How to Connect With Your Travel Clients

Luxury at Sea: I’m shown here in Bodrum, Turkey, on a chartered yacht; the experience, which was sheer pampering in an exotic setting, was provided by Sea Song Tours as an excursion to our Windstar cruise, which sailed through Greece and Turkey.
Luxury at Sea: I’m shown here in Bodrum, Turkey, on a chartered yacht; the experience, which was sheer pampering in an exotic setting, was provided by Sea Song Tours as an excursion to our Windstar cruise, which sailed through Greece and Turkey.

When you first meet someone, your intuition kicks in and gives you a sense of whether you trust this person, if you find them attractive or if something is off or phony about them. If a relationship ensues, whether personal or professional, your thoughts often go back to that first moment of contact. You either feel validated that you knew they were a good match for you, or worse, you’re kicking yourself because you knew better than to get involved. They’ve become a bad friend, cheated you or provided poor service to you.

If your first stirring about a person is positive, it can come from several places; sometimes we respond naturally to people who are our same body type. There’s a comfortable yin/yang if the space between feels sympatico. I personally respond to people with smiling eyes. In professional exchanges, it’s a sense of trust that is immediately either there or not there that matters. I am about to stop using a dry cleaner who always tells me “no” when I walk in the door of her shop. That’s “no, we can’t get that stain out,” or “no, we don’t have any more of your clothes in the back,” even though you’re certain you’re missing several jackets and tops that they never returned. I now trust the guy on Lexington Avenue here in Manhattan who sells 99-cent pizza, which is just awful. But I trust his pricing and I trust that he understands I’m always obviously in a hurry when I see him, so our transaction is always swift and clean.

There’s that word, “understanding,” which goes hand-in-hand with “trust.” If, in that fleeting first moment a potential customer senses that you understand what they’re about, you’re likely on the path to developing a new client relationship. But proof of that understanding will have to continue past that initial vibe.

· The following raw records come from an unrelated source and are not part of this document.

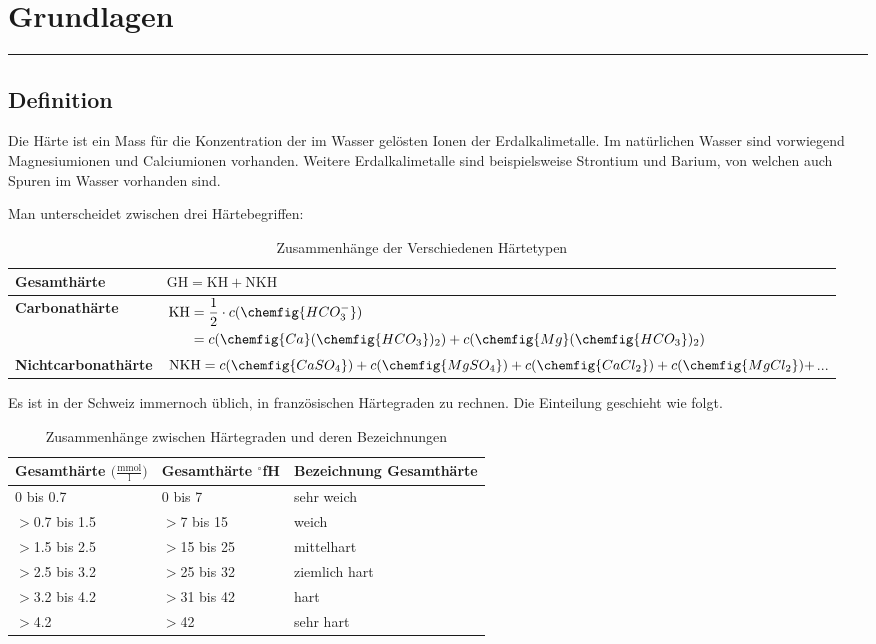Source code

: \section{Grundlagen}

\rule{\linewidth}{0.5mm}
\subsection{Definition}
\begin{addmargin}[3cm]{0cm}

	Die Härte ist ein Mass für die Konzentration der im Wasser gelösten Ionen der Erdalkalimetalle. Im natürlichen Wasser sind vorwiegend Magnesiumionen und Calciumionen vorhanden.
	Weitere Erdalkalimetalle sind beispielsweise Strontium und Barium, von welchen auch Spuren im Wasser vorhanden sind.
	
	Man unterscheidet zwischen drei Härtebegriffen:
	
	\begin{table}[H]\centering
	\begin{tabular}{|p{4cm}|p{10cm}|}	
		\hline
		\bf{Gesamthärte}
			& $\mathrm{GH} = \mathrm{KH} + \mathrm{NKH}$ \\
		\hline
		\bf{Carbonathärte}
			& $\begin{aligned}
				\mathrm{KH} &= \frac{1}{2}\cdot c(\chemfig{HCO_{3}^{-}}) \\
							&= c(\chemfig{Ca}(\chemfig{HCO_3})_2) + c(\chemfig{Mg}(\chemfig{HCO_3})_2)
				\end{aligned}$ \\
		\hline
		\bf{Nichtcarbonathärte}
			& $\mathrm{NKH} = c(\chemfig{CaSO_{4}}) + c(\chemfig{MgSO_{4}}) + c(\chemfig{CaCl_{2}}) + c(\chemfig{MgCl_{2}}) +$...\\
		\hline
	\end{tabular}
	\caption[Zusammenhänge Härtetypen]{Zusammenhänge der Verschiedenen Härtetypen}
	\end{table}
	
	Es ist in der Schweiz immernoch üblich, in französischen Härtegraden zu rechnen. Die Einteilung geschieht wie folgt.
	
	\begin{table}[H]\centering
	\begin{tabular}{|m{4.1cm}|m{3.5cm}|m{6cm}|}	
		\hline
		\bf{Gesamthärte} $\Big(\frac{\mathrm{mmol}}{\mathrm{l}}\Big)$
			& \bf{Gesamthärte} $^\circ$fH
			& \bf{Bezeichnung Gesamthärte} \\
		\hline
		0 bis 0.7
			& 0 bis 7
			& sehr weich\\
		\hline
		$>$0.7 bis 1.5
			& $>$7 bis 15
			& weich \\
		\hline
		$>$1.5 bis 2.5
			& $>$15 bis 25
			& mittelhart \\
		\hline
		$>$2.5 bis 3.2
			& $>$25 bis 32
			& ziemlich hart \\
		\hline
		$>$3.2 bis 4.2
			& $>$31 bis 42
			& hart \\
		\hline
		$>$4.2  
			& $>$42
			& sehr hart \\
		\hline
	\end{tabular}
	\caption[Härtegrade]{Zusammenhänge zwischen Härtegraden und deren Bezeichnungen}
	

\end{table}
\end{addmargin}
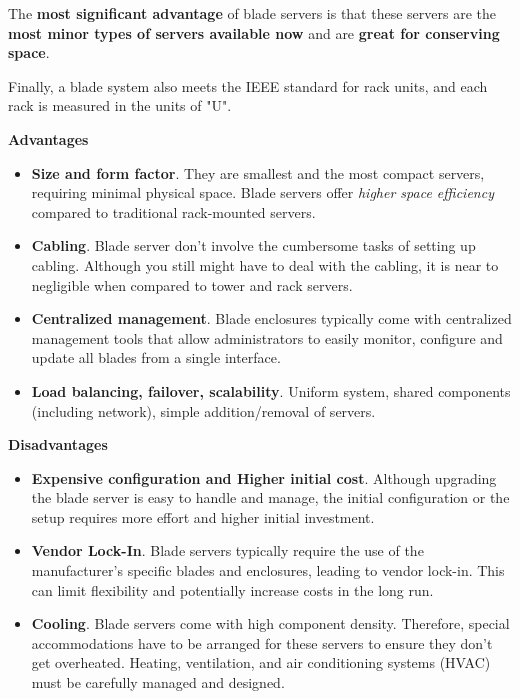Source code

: \documentclass[a4paper]{article}
\newcommand{\highspace}{\vspace{1.2em}\noindent}
\begin{document}
    \highspace
    The \textbf{most significant advantage} of blade servers is that these servers are the \textbf{most minor types of servers available now} and are \textbf{great for conserving space}.

    \highspace
    Finally, a blade system also meets the IEEE standard for rack units, and each rack is measured in the units of "U".

    \begin{flushleft}
        \textcolor{Green3}{ \textbf{Advantages}}
    \end{flushleft}
    \begin{itemize}[label=]
        \item \textbf{Size and form factor}. They are smallest and the most compact servers, requiring minimal physical space. Blade servers offer \emph{higher space efficiency} compared to traditional rack-mounted servers.

        \item \textbf{Cabling}. Blade server don't involve the cumbersome tasks of setting up cabling. Although you still might have to deal with the cabling, it is near to negligible when compared to tower and rack servers.

        \item \textbf{Centralized management}. Blade enclosures typically come with centralized management tools that allow administrators to easily monitor, configure and update all blades from a single interface.

        \item \textbf{Load balancing, failover, scalability}. Uniform system, shared components (including network), simple addition/removal of servers.
    \end{itemize}

    \begin{flushleft}
        \textcolor{Red2}{ \textbf{Disadvantages}}
    \end{flushleft}
    \begin{itemize}[label=]
        \item \textbf{Expensive configuration and Higher initial cost}. Although upgrading the blade server is easy to handle and manage, the initial configuration or the setup requires more effort and higher initial investment.

        \item \textbf{Vendor Lock-In}. Blade servers typically require the use of the manufacturer's specific blades and enclosures, leading to vendor lock-in. This can limit flexibility and potentially increase costs in the long run.

        \item \textbf{Cooling}. Blade servers come with high component density. Therefore, special accommodations have to be arranged for these servers to ensure they don't get overheated. Heating, ventilation, and air conditioning systems (HVAC) must be carefully managed and designed.
    \end{itemize}
\end{document}

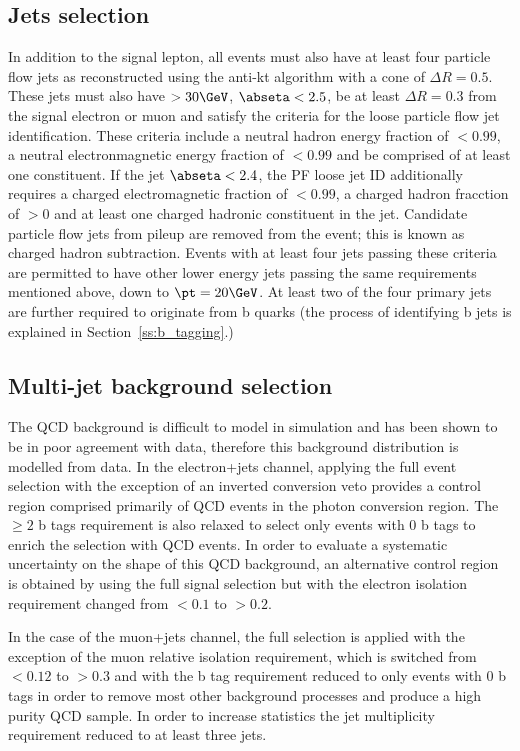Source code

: \subsection{Jets selection}
\label{jets_selection}
In addition to the signal lepton, all events must also have at least four particle flow jets as reconstructed
using the anti-kt algorithm \cite{Cacciari:2008gp} with a cone of $\Delta R = 0.5$. These jets must also have
\pt $> 30\GeV$, $\abseta < 2.5$, be at least $\Delta R = 0.3$ from the signal electron or muon and satisfy the
criteria for the loose particle flow jet identification. These criteria include a neutral hadron energy
fraction of $<0.99$, a neutral electronmagnetic energy fraction of $<0.99$ and be comprised of at least one
constituent. If the jet $\abseta < 2.4$, the PF loose jet ID additionally requires a charged electromagnetic
fraction of $<0.99$, a charged hadron fracction of $> 0$ and at least one charged hadronic constituent in the
jet. Candidate particle flow jets from pileup are removed from the event; this is known as charged hadron
subtraction. Events with at least four jets passing these criteria are permitted to have other lower energy
jets passing the same requirements mentioned above, down to $\pt = 20\GeV$. At least two of the four primary
jets are further required to originate from b quarks (the process of identifying b jets is explained in
Section~\ref{ss:b_tagging}.)

\subsection{Multi-jet background selection}
\label{ss:background_selection}
The QCD background is difficult to model in simulation and has been shown to be in poor agreement with data,
therefore this background distribution is modelled from data. In the electron+jets channel, applying the full
event selection with the exception of an inverted conversion veto provides a control region comprised
primarily of QCD events in the photon conversion region. The $\geq 2$ b tags requirement is also
relaxed to select only events with 0 b tags to enrich the selection with QCD events.
In order to evaluate a systematic uncertainty on the shape of this QCD background, an alternative control region
is obtained by using the full signal selection but with the electron isolation requirement changed from $<
0.1$ to $> 0.2$.

In the case of the muon+jets channel, the full selection is applied with the exception of the muon relative
isolation requirement, which is switched from $< 0.12$ to $> 0.3$ and with the b tag requirement reduced to
only events with 0 b tags in order to remove most other \ttbar background processes and produce a high purity
QCD sample. In order to increase statistics the jet multiplicity requirement reduced to at least three jets.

As they tell you about themselves if you’re not picking up the minute details of what their needs are and repeating them back to them, either verbally or in the itineraries you’re proposing for them, that positive first spark may go out.

In this issue of Luxury Travel Advisor, our cover subject, Kendra Thornton of Royal Travel & Tours, says that her team of Gen X advisors is successfully selling to their peers because they’re moms with kids the same age and there’s an inherent understanding of what family travel really entails. If you can convey that understanding right up front to a Gen X client, who can be fairly resistant to using a travel advisor because they’re proud of the online buying skills they’ve mastered over the years, it’s pure gold.

Gen X has become the “lost generation” of our time, and not because they’re expats living in Paris. It’s because everyone is focusing on Millennials and Baby Boomers because of the size of those groups. But Gen Xers are happily traveling, either with their children or with other couples or on their own. I say, if they’ve got money, they’re worth going after. Just be sure you show that you “get” them and don’t fudge it. Selling family travel is not just about ensuring there’s a kids’ camp at a hotel. Do you know what it’s really like traveling with a toddler or two in a hotel room? It’s got to be baby-proofed just like at home. Does the room have a tub for bathing the children or is this one of those hotels that has only showers? Does the hotel have more than one pool or will kids be “shushed” because they’re disturbing high-paying guests who have left their little ones back home with babysitters? Do you know the GM at the hotel who can ensure that this family will get connecting rooms and not be placed miles apart in different towers?

If you’ve got a sense of all these things and the many, many more details that go into crafting the perfect family vacation, be absolutely sure you’re able to convey all of this immediately, either through your smiling eyes or the careful concern you take to respond to their initial inquiries. Once you give them that, “I’ve got this,” vibe, they’ll be putty in your hands.